You can take out up to 25% of your fund as cash, tax free. The remainder provides your income. Like buying a car you can add on various options: an income that rises over time, a spouse’s pension, or a guaranteed period so a premature death doesn’t reduce the total income. The more options you choose, the lower your starting income.
The younger you are the lower the annuity that will be paid. If you have a lower life expectancy your income may be higher. Always shop around to find the highest income available, no matter who your fund is invested with.
Remember too that annuity income is taxable, so could attract tax of up to 45% assuming you have no other income.

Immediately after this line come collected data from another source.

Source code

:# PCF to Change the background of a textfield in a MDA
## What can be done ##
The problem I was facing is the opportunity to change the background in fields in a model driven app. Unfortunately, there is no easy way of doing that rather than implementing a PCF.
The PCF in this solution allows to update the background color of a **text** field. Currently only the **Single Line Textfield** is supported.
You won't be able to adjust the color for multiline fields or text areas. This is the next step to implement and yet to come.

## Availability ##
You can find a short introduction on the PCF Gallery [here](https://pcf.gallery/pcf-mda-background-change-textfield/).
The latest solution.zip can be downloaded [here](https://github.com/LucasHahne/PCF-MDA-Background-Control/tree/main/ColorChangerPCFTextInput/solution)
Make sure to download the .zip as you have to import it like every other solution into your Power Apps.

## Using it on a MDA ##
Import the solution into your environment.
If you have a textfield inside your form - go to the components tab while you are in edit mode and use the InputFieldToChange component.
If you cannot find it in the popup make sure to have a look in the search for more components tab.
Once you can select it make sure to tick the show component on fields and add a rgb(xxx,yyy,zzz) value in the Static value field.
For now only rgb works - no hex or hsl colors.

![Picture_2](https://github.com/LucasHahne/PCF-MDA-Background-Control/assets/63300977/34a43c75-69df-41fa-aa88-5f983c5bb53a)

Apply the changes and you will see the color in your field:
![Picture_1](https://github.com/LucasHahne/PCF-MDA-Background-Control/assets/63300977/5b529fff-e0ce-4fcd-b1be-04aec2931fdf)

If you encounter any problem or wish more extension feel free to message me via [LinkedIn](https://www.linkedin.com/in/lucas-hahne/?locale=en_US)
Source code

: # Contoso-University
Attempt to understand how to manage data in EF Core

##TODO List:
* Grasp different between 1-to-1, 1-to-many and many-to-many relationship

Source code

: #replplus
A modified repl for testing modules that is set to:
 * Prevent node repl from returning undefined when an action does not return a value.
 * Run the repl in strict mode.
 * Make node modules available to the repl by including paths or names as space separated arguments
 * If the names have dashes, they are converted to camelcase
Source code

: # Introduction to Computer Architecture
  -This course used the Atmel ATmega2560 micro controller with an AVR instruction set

Being locked into an annuity for life may not seem the most attractive option. Let’s see what else you could do with your fund.
Any time after 55 you can take capital from your pension fund.
Uncrystallised Pension Fund Lump Sum allows you to take capital from your pension, in part, whenever you need it. If you take the whole fund at once, 25% would be tax free with the balance being taxed as income. This could be up to 60% if total income in the year is greater than £120,000. Probably not a good idea.
Or, you can withdraw income as and when you need it. Again, 25% will be tax free. The balance will be added to any other income received in that year and taxed accordingly. Again, potentially up to 60%.
Flexi-Access Drawdown can be a more tax efficient option. Instead of taking capital and having part of it taxed as income immediately, you can take the tax-free lump sum and defer taxable income payments. The residual fund remains invested in a separate pot known as drawdown.
The tax-free lump sum can be taken at once or in smaller installment until 25% of the fund is used up. Once it is used up any further income taken from the fund will be taxable.
With both Uncrystallised Pension Fund Lump Sum and Flexible Drawdown, the income taken can be changed year on year.
One of the most popular features of both these options is the ability to pass any remaining fund onto future generations, tax efficiently, on death.
The greatest danger with both options is that the combined effect of withdrawals and poor investment returns can result in the pension being eroded early – leaving insufficient wealth to fund your lifestyle.
You can, of course, purchase an annuity at any point if a guaranteed income becomes your priority.
There’s a lot to think about when taking income from your pension. Avoiding unnecessary tax and not eroding the fund is imperative so prudent management of pension income is vital.